* How to complete this task *
Search the data for the word "documentclass". Reproduce every line where it is found.

■ ■ ■ ■

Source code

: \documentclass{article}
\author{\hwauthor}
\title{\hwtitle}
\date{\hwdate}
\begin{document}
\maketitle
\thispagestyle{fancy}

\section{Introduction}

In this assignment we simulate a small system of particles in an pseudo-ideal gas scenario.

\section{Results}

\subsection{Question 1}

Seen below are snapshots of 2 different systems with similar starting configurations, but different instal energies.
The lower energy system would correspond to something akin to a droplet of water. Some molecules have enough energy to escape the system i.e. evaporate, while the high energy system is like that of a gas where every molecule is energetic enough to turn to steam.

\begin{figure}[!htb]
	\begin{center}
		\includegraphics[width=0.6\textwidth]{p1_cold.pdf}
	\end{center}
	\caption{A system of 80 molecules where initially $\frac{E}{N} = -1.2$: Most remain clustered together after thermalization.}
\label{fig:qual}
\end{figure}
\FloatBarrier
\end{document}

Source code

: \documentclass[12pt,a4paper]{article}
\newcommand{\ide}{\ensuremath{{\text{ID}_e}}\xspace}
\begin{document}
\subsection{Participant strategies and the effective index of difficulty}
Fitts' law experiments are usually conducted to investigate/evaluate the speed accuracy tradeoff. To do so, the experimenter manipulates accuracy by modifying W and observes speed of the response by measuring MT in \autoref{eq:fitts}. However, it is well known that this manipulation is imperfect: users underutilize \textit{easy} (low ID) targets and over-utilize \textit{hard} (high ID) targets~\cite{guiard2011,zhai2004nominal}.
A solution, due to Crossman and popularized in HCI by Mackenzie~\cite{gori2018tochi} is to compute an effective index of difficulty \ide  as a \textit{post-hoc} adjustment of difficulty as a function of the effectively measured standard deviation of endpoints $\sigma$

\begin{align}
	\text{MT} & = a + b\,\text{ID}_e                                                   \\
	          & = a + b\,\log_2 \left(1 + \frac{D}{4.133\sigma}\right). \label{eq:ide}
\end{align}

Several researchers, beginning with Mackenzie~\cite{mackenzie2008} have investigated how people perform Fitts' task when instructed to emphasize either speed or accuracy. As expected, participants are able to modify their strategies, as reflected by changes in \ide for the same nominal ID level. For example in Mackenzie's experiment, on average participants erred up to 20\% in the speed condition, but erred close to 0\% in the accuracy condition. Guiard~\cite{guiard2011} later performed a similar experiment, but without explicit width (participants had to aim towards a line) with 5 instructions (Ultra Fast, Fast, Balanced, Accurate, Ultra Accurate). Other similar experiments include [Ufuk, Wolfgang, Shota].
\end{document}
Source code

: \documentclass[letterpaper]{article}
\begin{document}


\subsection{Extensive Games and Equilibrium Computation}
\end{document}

■ ■ ■ ■

* Result for this task *
: \documentclass{article}
: \documentclass[12pt,a4paper]{article}
: \documentclass[letterpaper]{article}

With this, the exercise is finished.